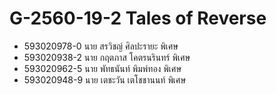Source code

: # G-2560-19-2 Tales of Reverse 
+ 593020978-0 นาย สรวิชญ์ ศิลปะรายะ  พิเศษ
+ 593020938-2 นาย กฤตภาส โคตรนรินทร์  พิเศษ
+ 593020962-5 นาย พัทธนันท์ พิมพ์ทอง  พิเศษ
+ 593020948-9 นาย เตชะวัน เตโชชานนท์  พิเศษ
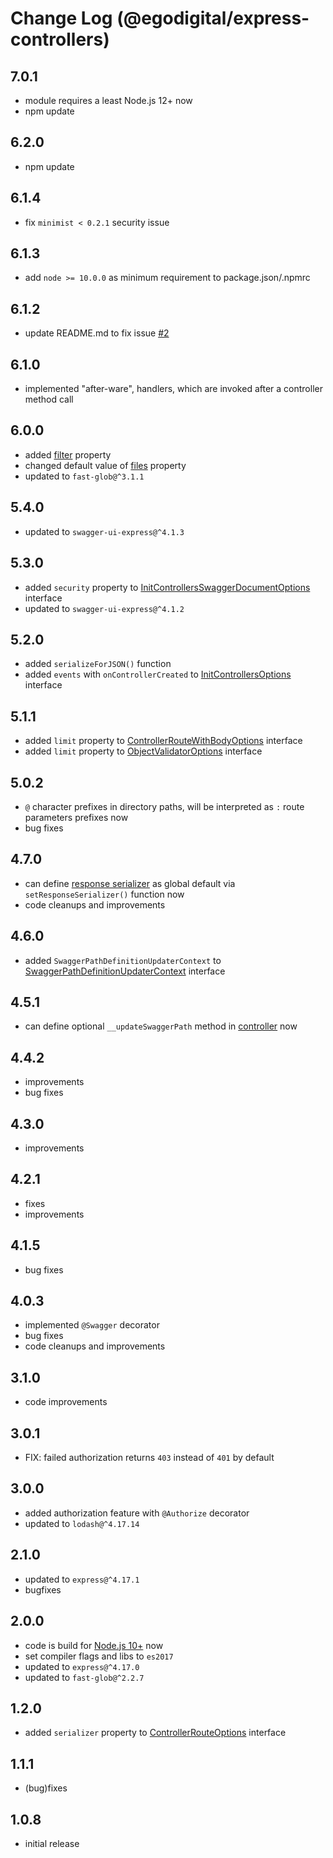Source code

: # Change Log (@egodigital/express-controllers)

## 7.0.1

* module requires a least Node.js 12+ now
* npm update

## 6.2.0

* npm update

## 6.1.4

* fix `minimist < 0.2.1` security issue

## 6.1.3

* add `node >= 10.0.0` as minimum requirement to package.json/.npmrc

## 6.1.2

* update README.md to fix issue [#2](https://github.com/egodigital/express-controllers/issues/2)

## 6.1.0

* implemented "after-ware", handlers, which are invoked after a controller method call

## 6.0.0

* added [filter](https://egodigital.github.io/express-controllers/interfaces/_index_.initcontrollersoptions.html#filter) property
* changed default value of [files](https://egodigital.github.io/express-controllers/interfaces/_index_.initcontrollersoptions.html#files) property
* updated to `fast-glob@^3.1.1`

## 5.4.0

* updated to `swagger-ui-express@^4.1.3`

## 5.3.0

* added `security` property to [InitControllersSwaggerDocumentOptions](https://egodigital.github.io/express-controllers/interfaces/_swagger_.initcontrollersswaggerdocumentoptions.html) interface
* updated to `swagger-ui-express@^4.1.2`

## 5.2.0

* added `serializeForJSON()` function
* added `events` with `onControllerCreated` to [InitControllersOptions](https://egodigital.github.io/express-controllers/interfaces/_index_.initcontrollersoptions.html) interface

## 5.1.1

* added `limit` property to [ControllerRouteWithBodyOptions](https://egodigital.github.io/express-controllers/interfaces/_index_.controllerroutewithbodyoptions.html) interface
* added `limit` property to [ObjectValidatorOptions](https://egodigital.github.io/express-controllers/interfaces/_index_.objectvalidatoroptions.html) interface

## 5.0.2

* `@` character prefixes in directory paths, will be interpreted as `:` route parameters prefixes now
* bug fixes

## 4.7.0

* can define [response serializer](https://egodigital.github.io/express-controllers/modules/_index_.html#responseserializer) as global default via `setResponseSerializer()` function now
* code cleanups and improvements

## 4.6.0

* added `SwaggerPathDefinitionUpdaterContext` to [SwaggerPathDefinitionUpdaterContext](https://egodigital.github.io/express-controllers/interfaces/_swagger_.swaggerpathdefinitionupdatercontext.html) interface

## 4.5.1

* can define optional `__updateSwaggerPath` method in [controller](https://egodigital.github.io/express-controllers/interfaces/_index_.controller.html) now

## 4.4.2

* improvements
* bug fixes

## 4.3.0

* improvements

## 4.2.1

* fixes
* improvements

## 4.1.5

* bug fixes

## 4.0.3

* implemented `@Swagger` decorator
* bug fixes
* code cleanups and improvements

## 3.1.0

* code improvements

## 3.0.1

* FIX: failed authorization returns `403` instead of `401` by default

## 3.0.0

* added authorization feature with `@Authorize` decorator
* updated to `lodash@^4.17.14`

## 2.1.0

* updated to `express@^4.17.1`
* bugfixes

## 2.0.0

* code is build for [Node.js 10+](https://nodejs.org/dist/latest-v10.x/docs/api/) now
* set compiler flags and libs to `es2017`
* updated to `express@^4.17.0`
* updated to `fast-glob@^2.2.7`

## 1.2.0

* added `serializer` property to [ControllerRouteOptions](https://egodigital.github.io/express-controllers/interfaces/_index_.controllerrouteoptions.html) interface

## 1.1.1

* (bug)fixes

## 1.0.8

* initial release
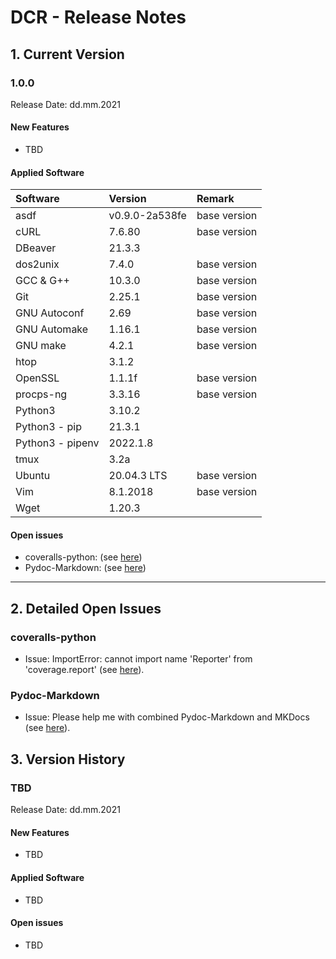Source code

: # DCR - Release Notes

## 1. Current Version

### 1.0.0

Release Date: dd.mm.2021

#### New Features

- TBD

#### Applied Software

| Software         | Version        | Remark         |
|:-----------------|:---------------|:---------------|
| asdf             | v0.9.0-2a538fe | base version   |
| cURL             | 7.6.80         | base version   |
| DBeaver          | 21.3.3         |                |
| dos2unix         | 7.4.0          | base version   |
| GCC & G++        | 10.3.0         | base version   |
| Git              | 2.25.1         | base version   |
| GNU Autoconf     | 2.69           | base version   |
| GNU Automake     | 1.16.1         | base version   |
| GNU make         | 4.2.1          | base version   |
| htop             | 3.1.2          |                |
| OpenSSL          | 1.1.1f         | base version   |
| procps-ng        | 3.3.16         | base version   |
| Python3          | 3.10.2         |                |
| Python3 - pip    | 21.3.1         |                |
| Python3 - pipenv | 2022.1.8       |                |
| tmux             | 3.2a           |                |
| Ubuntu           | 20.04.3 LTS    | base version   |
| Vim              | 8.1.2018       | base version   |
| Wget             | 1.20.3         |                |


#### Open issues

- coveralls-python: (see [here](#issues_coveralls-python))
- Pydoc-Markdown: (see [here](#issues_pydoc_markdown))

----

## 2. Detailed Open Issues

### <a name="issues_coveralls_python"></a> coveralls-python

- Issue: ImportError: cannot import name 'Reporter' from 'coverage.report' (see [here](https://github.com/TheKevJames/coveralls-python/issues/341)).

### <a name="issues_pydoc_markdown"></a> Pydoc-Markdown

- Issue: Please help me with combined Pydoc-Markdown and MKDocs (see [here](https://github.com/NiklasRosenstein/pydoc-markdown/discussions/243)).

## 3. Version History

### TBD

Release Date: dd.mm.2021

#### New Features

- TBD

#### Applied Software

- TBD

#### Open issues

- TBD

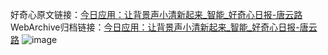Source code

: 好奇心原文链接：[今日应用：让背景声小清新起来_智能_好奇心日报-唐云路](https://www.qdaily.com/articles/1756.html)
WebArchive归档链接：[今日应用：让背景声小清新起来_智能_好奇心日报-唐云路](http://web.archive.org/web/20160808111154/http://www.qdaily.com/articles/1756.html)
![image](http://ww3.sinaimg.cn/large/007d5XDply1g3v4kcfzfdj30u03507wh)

:::::

→ EXERCISE AIM
Skip the pictures and print each record exactly as it stands.

→ RESULT BELOW
Source code

: # G-2560-19-2 Tales of Reverse 
+ 593020978-0 นาย สรวิชญ์ ศิลปะรายะ  พิเศษ
+ 593020938-2 นาย กฤตภาส โคตรนรินทร์  พิเศษ
+ 593020962-5 นาย พัทธนันท์ พิมพ์ทอง  พิเศษ
+ 593020948-9 นาย เตชะวัน เตโชชานนท์  พิเศษ
Source code

: # Change Log (@egodigital/express-controllers)

## 7.0.1

* module requires a least Node.js 12+ now
* npm update

## 6.2.0

* npm update

## 6.1.4

* fix `minimist < 0.2.1` security issue

## 6.1.3

* add `node >= 10.0.0` as minimum requirement to package.json/.npmrc

## 6.1.2

* update README.md to fix issue [#2](https://github.com/egodigital/express-controllers/issues/2)

## 6.1.0

* implemented "after-ware", handlers, which are invoked after a controller method call

## 6.0.0

* added [filter](https://egodigital.github.io/express-controllers/interfaces/_index_.initcontrollersoptions.html#filter) property
* changed default value of [files](https://egodigital.github.io/express-controllers/interfaces/_index_.initcontrollersoptions.html#files) property
* updated to `fast-glob@^3.1.1`

## 5.4.0

* updated to `swagger-ui-express@^4.1.3`

## 5.3.0

* added `security` property to [InitControllersSwaggerDocumentOptions](https://egodigital.github.io/express-controllers/interfaces/_swagger_.initcontrollersswaggerdocumentoptions.html) interface
* updated to `swagger-ui-express@^4.1.2`

## 5.2.0

* added `serializeForJSON()` function
* added `events` with `onControllerCreated` to [InitControllersOptions](https://egodigital.github.io/express-controllers/interfaces/_index_.initcontrollersoptions.html) interface

## 5.1.1

* added `limit` property to [ControllerRouteWithBodyOptions](https://egodigital.github.io/express-controllers/interfaces/_index_.controllerroutewithbodyoptions.html) interface
* added `limit` property to [ObjectValidatorOptions](https://egodigital.github.io/express-controllers/interfaces/_index_.objectvalidatoroptions.html) interface

## 5.0.2

* `@` character prefixes in directory paths, will be interpreted as `:` route parameters prefixes now
* bug fixes

## 4.7.0

* can define [response serializer](https://egodigital.github.io/express-controllers/modules/_index_.html#responseserializer) as global default via `setResponseSerializer()` function now
* code cleanups and improvements

## 4.6.0

* added `SwaggerPathDefinitionUpdaterContext` to [SwaggerPathDefinitionUpdaterContext](https://egodigital.github.io/express-controllers/interfaces/_swagger_.swaggerpathdefinitionupdatercontext.html) interface

## 4.5.1

* can define optional `__updateSwaggerPath` method in [controller](https://egodigital.github.io/express-controllers/interfaces/_index_.controller.html) now

## 4.4.2

* improvements
* bug fixes

## 4.3.0

* improvements

## 4.2.1

* fixes
* improvements

## 4.1.5

* bug fixes

## 4.0.3

* implemented `@Swagger` decorator
* bug fixes
* code cleanups and improvements

## 3.1.0

* code improvements

## 3.0.1

* FIX: failed authorization returns `403` instead of `401` by default

## 3.0.0

* added authorization feature with `@Authorize` decorator
* updated to `lodash@^4.17.14`

## 2.1.0

* updated to `express@^4.17.1`
* bugfixes

## 2.0.0

* code is build for [Node.js 10+](https://nodejs.org/dist/latest-v10.x/docs/api/) now
* set compiler flags and libs to `es2017`
* updated to `express@^4.17.0`
* updated to `fast-glob@^2.2.7`

## 1.2.0

* added `serializer` property to [ControllerRouteOptions](https://egodigital.github.io/express-controllers/interfaces/_index_.controllerrouteoptions.html) interface

## 1.1.1

* (bug)fixes

## 1.0.8

* initial release
Source code

: # DCR - Release Notes

## 1. Current Version

### 1.0.0

Release Date: dd.mm.2021

#### New Features

- TBD

#### Applied Software

| Software         | Version        | Remark         |
|:-----------------|:---------------|:---------------|
| asdf             | v0.9.0-2a538fe | base version   |
| cURL             | 7.6.80         | base version   |
| DBeaver          | 21.3.3         |                |
| dos2unix         | 7.4.0          | base version   |
| GCC & G++        | 10.3.0         | base version   |
| Git              | 2.25.1         | base version   |
| GNU Autoconf     | 2.69           | base version   |
| GNU Automake     | 1.16.1         | base version   |
| GNU make         | 4.2.1          | base version   |
| htop             | 3.1.2          |                |
| OpenSSL          | 1.1.1f         | base version   |
| procps-ng        | 3.3.16         | base version   |
| Python3          | 3.10.2         |                |
| Python3 - pip    | 21.3.1         |                |
| Python3 - pipenv | 2022.1.8       |                |
| tmux             | 3.2a           |                |
| Ubuntu           | 20.04.3 LTS    | base version   |
| Vim              | 8.1.2018       | base version   |
| Wget             | 1.20.3         |                |


#### Open issues

- coveralls-python: (see [here](#issues_coveralls-python))
- Pydoc-Markdown: (see [here](#issues_pydoc_markdown))

----

## 2. Detailed Open Issues

### <a name="issues_coveralls_python"></a> coveralls-python

- Issue: ImportError: cannot import name 'Reporter' from 'coverage.report' (see [here](https://github.com/TheKevJames/coveralls-python/issues/341)).

### <a name="issues_pydoc_markdown"></a> Pydoc-Markdown

- Issue: Please help me with combined Pydoc-Markdown and MKDocs (see [here](https://github.com/NiklasRosenstein/pydoc-markdown/discussions/243)).

## 3. Version History

### TBD

Release Date: dd.mm.2021

#### New Features

- TBD

#### Applied Software

- TBD

#### Open issues

- TBD

Source code

: 好奇心原文链接：[今日应用：让背景声小清新起来_智能_好奇心日报-唐云路](https://www.qdaily.com/articles/1756.html)
WebArchive归档链接：[今日应用：让背景声小清新起来_智能_好奇心日报-唐云路](http://web.archive.org/web/20160808111154/http://www.qdaily.com/articles/1756.html)
![image](http://ww3.sinaimg.cn/large/007d5XDply1g3v4kcfzfdj30u03507wh)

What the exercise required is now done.